Myth 5: Stress causes gray hair
This myth has been around for a very long time that high-stress levels cause gray hair.
However, this is not supported by research. First, the hair doesn’t just turn gray, and the pigment responsible for hair colour is produced less with age. Thus, age is an essential factor in the development of gray hair and the genetic predisposition of a person.
Some other diseases and factors that can cause gray hair include:
- Vitamin deficiency;
- Taking certain medications;
- Low bone mass;
- The growth of a tumour;
- Hair loss;
- Heart disease;
- Smoke cigarettes.
Therefore, the evidence suggests that stress is not a significant factor in developing gray hair, if at all.
Gray hair has other causes besides emotional stress.
Myth 6: Only the main symptoms of stress need special attention
Pressure can quickly change from acute to chronic if symptoms are not managed.
Chronic stress has been negatively linked to many physical problems. From a physiological point of view, stress hormones have a tangible impact on the functioning of a person daily.
Research has shown that too many stress hormones can affect:
- Memory ;
- Immune system ;
- The cardiovascular system;
- The endocrine system;
- The gastrointestinal system.
In other words, stress hormones can produce a whole-body response even if an individual has minor symptoms of stress. Typical treatments for anxiety include learning stress management techniques, prescription drugs, behaviour therapy, and stress management. They are relaxing massage therapy.
Even the minor symptoms of stress need to be understood and addressed.
Myth 7: Stress is a motivator
For some people, short-term stress can be a motivator, especially acute stress.
Acute stress helps some people with tasks such as meeting essential deadlines and increases a person’s alertness. Additionally, times of acute stress can help people do their best and think creatively about solving problems.
In these cases, stress is justified as a motivating force to achieve something that matters.
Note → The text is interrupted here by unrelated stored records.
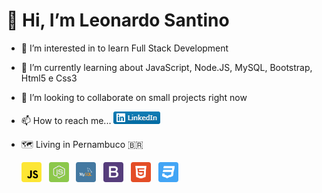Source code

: # 👋 Hi, I’m Leonardo Santino
- 👀 I’m interested in to learn Full Stack Development
- 🌱 I’m currently learning about JavaScript, Node.JS, MySQL, Bootstrap, Html5 e Css3
- 💞️ I’m looking to collaborate on small projects right now
- 📫 How to reach me... <a href="https://www.linkedin.com/in/leonardosantino/"><img src="imgs\LinkedIn.png" alt="Linkedin"></a>
- 🗺️ Living in Pernambuco 🇧🇷
   
  <a><img src="imgs\javascript.png" alt="JavaScript" title="JavaScript"> &nbsp; <img src="imgs\nodejs.png" alt="Node.JS" title="Node.JS"> &nbsp; <img src="imgs\mysql.png" alt="MySQL" title="MySQL"> &nbsp; <img src="imgs\bootstrap.png" alt="Bootstrap" title="Bootstrap"> &nbsp; <img src="imgs\html.png" alt="HTML5" title="HTML5"> &nbsp; <img src="imgs\css.png" alt="CSS3" title="CSS3"></a>

<!---
LeonardoSantino/LeonardoSantino is a ✨ special ✨ repository because its `README.md` (this file) appears on your GitHub profile.
You can click the Preview link to take a look at your changes.
--->
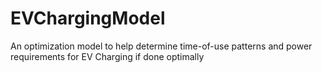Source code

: # EVChargingModel
An optimization model to help determine time-of-use patterns and power requirements for EV Charging if done optimally
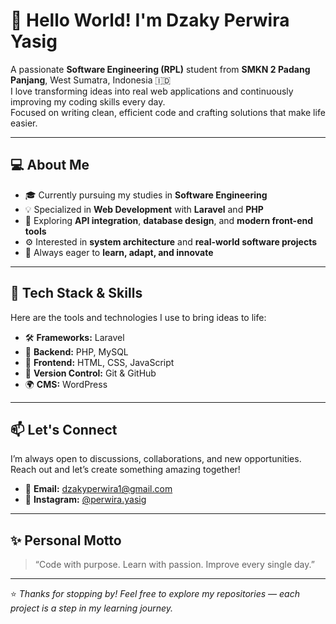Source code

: # 👋 Hello World! I'm Dzaky Perwira Yasig

A passionate **Software Engineering (RPL)** student from **SMKN 2 Padang Panjang**, West Sumatra, Indonesia 🇮🇩  
I love transforming ideas into real web applications and continuously improving my coding skills every day.  
Focused on writing clean, efficient code and crafting solutions that make life easier.

---

## 💻 About Me
- 🎓 Currently pursuing my studies in **Software Engineering**
- 💡 Specialized in **Web Development** with **Laravel** and **PHP**
- 🌱 Exploring **API integration**, **database design**, and **modern front-end tools**
- ⚙️ Interested in **system architecture** and **real-world software projects**
- 🧠 Always eager to **learn, adapt, and innovate**

---

## 🧰 Tech Stack & Skills
Here are the tools and technologies I use to bring ideas to life:

- 🛠️ **Frameworks:** Laravel  
- 💾 **Backend:** PHP, MySQL  
- 🎨 **Frontend:** HTML, CSS, JavaScript  
- 🔗 **Version Control:** Git & GitHub  
- 🌍 **CMS:** WordPress  

---

## 📫 Let's Connect
I’m always open to discussions, collaborations, and new opportunities.  
Reach out and let’s create something amazing together!

- 📧 **Email:** dzakyperwira1@gmail.com  
- 📸 **Instagram:** [@perwira.yasig](https://instagram.com/perwira.yasig)

---

## ✨ Personal Motto
> “Code with purpose. Learn with passion. Improve every single day.”

---

⭐ *Thanks for stopping by! Feel free to explore my repositories — each project is a step in my learning journey.*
It is not stress but a desire based on a preference. When a need or an obligation replaces a preference, passion becomes a duty that is no longer a natural thing but quite normal.
Love is a natural and motivating thing, while fear is a standard and demotivating thing.
Stress can motivate some people with fear but causes overall adverse health effects.
Myth 8: Drinking alcohol is an effective way to deal with stress
Having a drink is sometimes a good stress reliever. How many times have we heard the phrase that moderation tastes so much better? Is this sentence misleading?
If someone is stressed out and goes out for a drink with friends, being with them usually relieves stress, rather than the alcoholic drink itself.
If a person is at home and uses alcohol to relieve stress or fall asleep, problems can arise. One of the reasons that alcohol should not be used for stress relief is that alcohol impacts the parts of the brain responsible for decision-making and balance.
Additionally, although a person may fall asleep more quickly after a drink or two, later in the night, they may wake up frequently or wake up too early, as sleep cycles are affected. It is essential to find other methods of relieving stress instead of consuming more alcohol or drugs.
Drinking alcohol can be even more of a problem for someone who is under stress.